» **Task brief**: Would you output the entries below only from the line containing "## [5. Awesome" through the line containing "### Utilities / Menu Bar Tools", exactly as they stand and with both ends included?

» **Study material**:
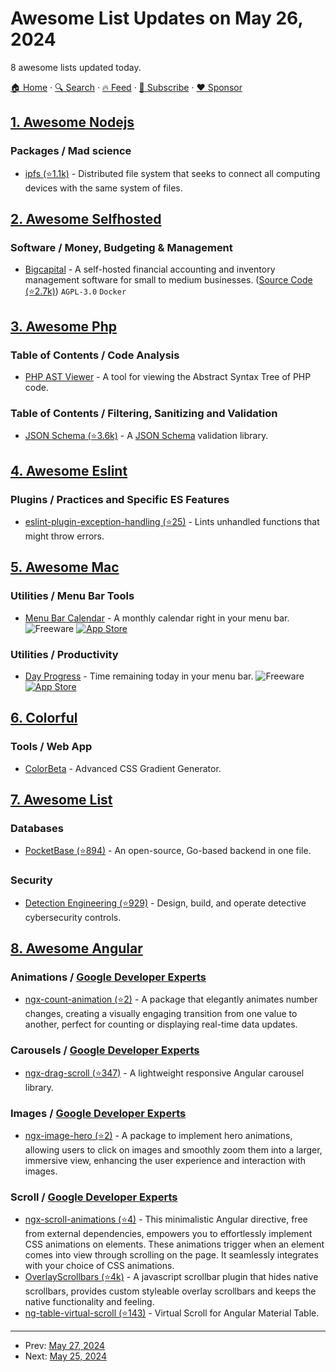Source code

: # Awesome List Updates on May 26, 2024

8 awesome lists updated today.

[🏠 Home](/README.md) · [🔍 Search](https://www.trackawesomelist.com/search/) · [🔥 Feed](https://www.trackawesomelist.com/rss.xml) · [📮 Subscribe](https://trackawesomelist.us17.list-manage.com/subscribe?u=d2f0117aa829c83a63ec63c2f&id=36a103854c) · [❤️  Sponsor](https://github.com/sponsors/theowenyoung)



## [1. Awesome Nodejs](/content/sindresorhus/awesome-nodejs/README.md)

### Packages / Mad science

*   [ipfs (⭐1.1k)](https://github.com/ipfs/helia) - Distributed file system that seeks to connect all computing devices with the same system of files.

## [2. Awesome Selfhosted](/content/awesome-selfhosted/awesome-selfhosted/README.md)

### Software / Money, Budgeting & Management

*   [Bigcapital](https://bigcapital.app/) - A self-hosted financial accounting and inventory management software for small to medium businesses. ([Source Code (⭐2.7k)](https://github.com/bigcapitalhq/bigcapital)) `AGPL-3.0` `Docker`

## [3. Awesome Php](/content/ziadoz/awesome-php/README.md)

### Table of Contents / Code Analysis

*   [PHP AST Viewer](https://php-ast-viewer.com/) - A tool for viewing the Abstract Syntax Tree of PHP code.

### Table of Contents / Filtering, Sanitizing and Validation

*   [JSON Schema (⭐3.6k)](https://github.com/jsonrainbow/json-schema) - A [JSON Schema](https://json-schema.org/) validation library.

## [4. Awesome Eslint](/content/dustinspecker/awesome-eslint/README.md)

### Plugins / Practices and Specific ES Features

*   [eslint-plugin-exception-handling (⭐25)](https://github.com/Akronae/eslint-plugin-exception-handling) - Lints unhandled functions that might throw errors.

## [5. Awesome Mac](/content/jaywcjlove/awesome-mac/README.md)

### Utilities / Menu Bar Tools

*   [Menu Bar Calendar](https://sindresorhus.com/menu-bar-calendar) - A monthly calendar right in your menu bar. ![Freeware](https://jaywcjlove.github.io/sb/ico/min-free.svg "Freeware") [![App Store](https://jaywcjlove.github.io/sb/ico/min-app-store.svg "App Store Software")](https://apps.apple.com/app/id1558360383)

### Utilities / Productivity

*   [Day Progress](https://sindresorhus.com/day-progress) - Time remaining today in your menu bar. ![Freeware](https://jaywcjlove.github.io/sb/ico/min-free.svg "Freeware") [![App Store](https://jaywcjlove.github.io/sb/ico/min-app-store.svg "App Store Software")](https://apps.apple.com/app/id6450280202)

## [6. Colorful](/content/Siddharth11/Colorful/README.md)

### Tools / Web App

*   [ColorBeta](https://colorbeta.com/) - Advanced CSS Gradient Generator.

## [7. Awesome List](/content/sindresorhus/awesome/README.md)

### Databases

*   [PocketBase (⭐894)](https://github.com/benallfree/awesome-pocketbase#readme) - An open-source, Go-based backend in one file.

### Security

*   [Detection Engineering (⭐929)](https://github.com/infosecB/awesome-detection-engineering#readme) - Design, build, and operate detective cybersecurity controls.

## [8. Awesome Angular](/content/PatrickJS/awesome-angular/README.md)

### Animations / [Google Developer Experts](https://developers.google.com/experts/all/technology/web-technologies)

*   [ngx-count-animation (⭐2)](https://github.com/hm21/ngx-count-animation) - A package that elegantly animates number changes, creating a visually engaging transition from one value to another, perfect for counting or displaying real-time data updates.

### Carousels / [Google Developer Experts](https://developers.google.com/experts/all/technology/web-technologies)

*   [ngx-drag-scroll (⭐347)](https://github.com/bfwg/ngx-drag-scroll) - A lightweight responsive Angular carousel library.

### Images / [Google Developer Experts](https://developers.google.com/experts/all/technology/web-technologies)

*   [ngx-image-hero (⭐2)](https://github.com/hm21/ngx-image-hero) - A package to implement hero animations, allowing users to click on images and smoothly zoom them into a larger, immersive view, enhancing the user experience and interaction with images.

### Scroll / [Google Developer Experts](https://developers.google.com/experts/all/technology/web-technologies)

*   [ngx-scroll-animations (⭐4)](https://github.com/hm21/ngx-scroll-animations) - This minimalistic Angular directive, free from external dependencies, empowers you to effortlessly implement CSS animations on elements. These animations trigger when an element comes into view through scrolling on the page. It seamlessly integrates with your choice of CSS animations.
*   [OverlayScrollbars (⭐4k)](https://github.com/KingSora/OverlayScrollbars) - A javascript scrollbar plugin that hides native scrollbars, provides custom styleable overlay scrollbars and keeps the native functionality and feeling.
*   [ng-table-virtual-scroll (⭐143)](https://github.com/diprokon/ng-table-virtual-scroll) - Virtual Scroll for Angular Material Table.

---

- Prev: [May 27, 2024](/content/2024/05/27/README.md)
- Next: [May 25, 2024](/content/2024/05/25/README.md)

» **Solution to this problem**:
## [5. Awesome Mac](/content/jaywcjlove/awesome-mac/README.md)

### Utilities / Menu Bar Tools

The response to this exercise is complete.